(MATERIAL PROVIDED begins)
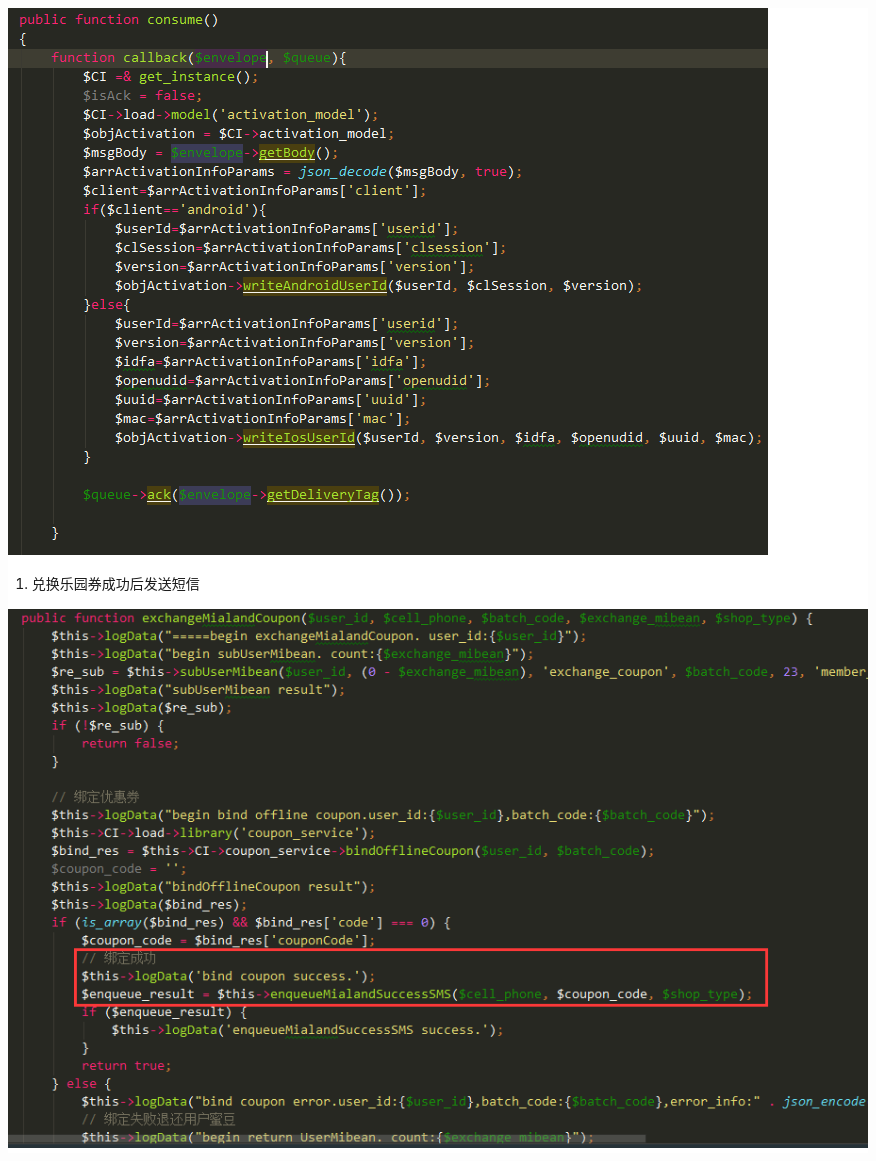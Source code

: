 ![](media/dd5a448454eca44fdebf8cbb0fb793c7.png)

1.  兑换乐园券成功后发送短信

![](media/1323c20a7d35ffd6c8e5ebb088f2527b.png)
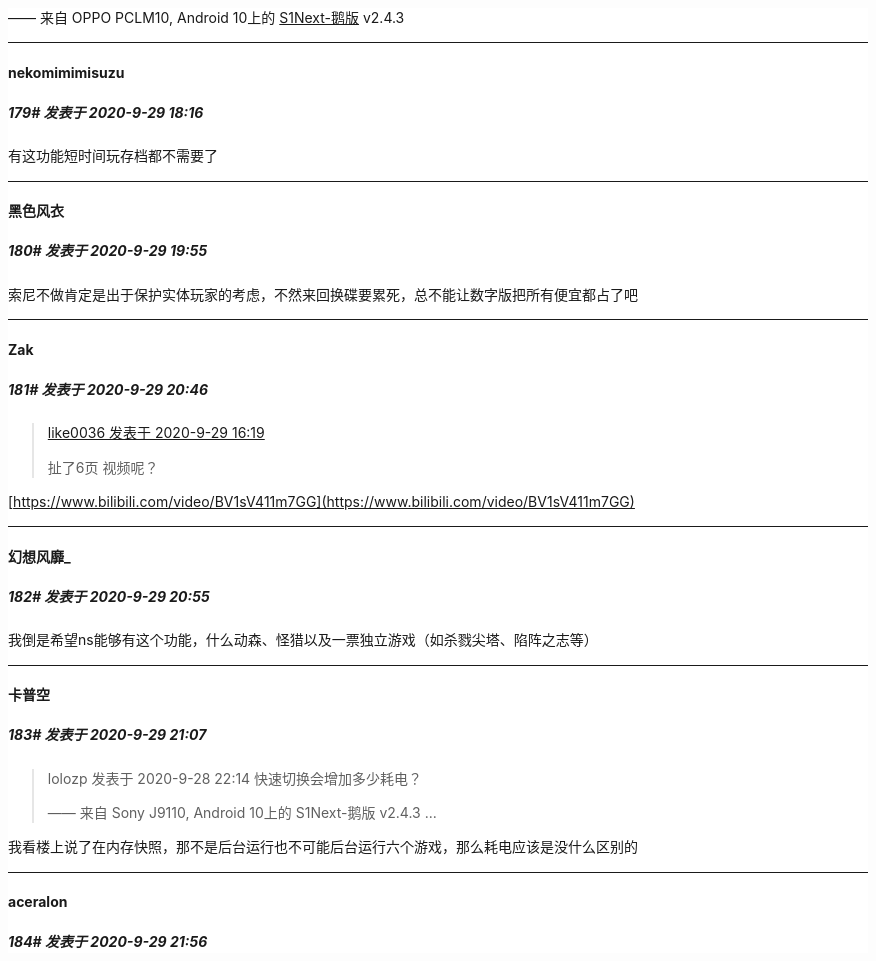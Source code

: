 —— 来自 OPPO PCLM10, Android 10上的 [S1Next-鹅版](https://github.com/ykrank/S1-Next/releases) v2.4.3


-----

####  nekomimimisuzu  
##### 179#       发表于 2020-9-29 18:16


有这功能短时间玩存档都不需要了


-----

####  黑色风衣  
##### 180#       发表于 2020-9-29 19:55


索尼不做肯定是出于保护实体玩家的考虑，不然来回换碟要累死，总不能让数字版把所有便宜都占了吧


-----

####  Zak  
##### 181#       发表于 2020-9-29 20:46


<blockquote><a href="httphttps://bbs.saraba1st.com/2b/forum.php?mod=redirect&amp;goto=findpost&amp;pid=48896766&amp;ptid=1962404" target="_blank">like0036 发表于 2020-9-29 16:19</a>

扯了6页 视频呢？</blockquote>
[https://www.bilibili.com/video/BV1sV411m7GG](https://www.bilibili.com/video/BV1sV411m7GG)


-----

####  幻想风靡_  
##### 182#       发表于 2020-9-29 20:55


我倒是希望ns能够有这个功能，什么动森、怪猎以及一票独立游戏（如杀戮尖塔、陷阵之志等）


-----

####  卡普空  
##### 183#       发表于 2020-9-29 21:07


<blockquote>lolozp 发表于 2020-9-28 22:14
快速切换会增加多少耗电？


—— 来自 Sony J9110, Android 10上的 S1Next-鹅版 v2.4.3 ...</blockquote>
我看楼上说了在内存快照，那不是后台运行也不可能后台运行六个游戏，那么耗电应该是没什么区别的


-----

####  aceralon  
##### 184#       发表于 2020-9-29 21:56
(MATERIAL PROVIDED ends)
WORK REQUIRED: Each line from the first line of the records through the line containing "发表于 2020-9-29 16:19</a>" must be reproduced exactly, with both ends included and all pictures omitted; nothing else belongs in the answer.

ANSWER BOX:
Source code

: ![](media/dd5a448454eca44fdebf8cbb0fb793c7.png)

1.  兑换乐园券成功后发送短信

![](media/1323c20a7d35ffd6c8e5ebb088f2527b.png)
Source code

: —— 来自 OPPO PCLM10, Android 10上的 [S1Next-鹅版](https://github.com/ykrank/S1-Next/releases) v2.4.3


-----

####  nekomimimisuzu  
##### 179#       发表于 2020-9-29 18:16


有这功能短时间玩存档都不需要了


-----

####  黑色风衣  
##### 180#       发表于 2020-9-29 19:55


索尼不做肯定是出于保护实体玩家的考虑，不然来回换碟要累死，总不能让数字版把所有便宜都占了吧


-----

####  Zak  
##### 181#       发表于 2020-9-29 20:46


<blockquote><a href="httphttps://bbs.saraba1st.com/2b/forum.php?mod=redirect&amp;goto=findpost&amp;pid=48896766&amp;ptid=1962404" target="_blank">like0036 发表于 2020-9-29 16:19</a>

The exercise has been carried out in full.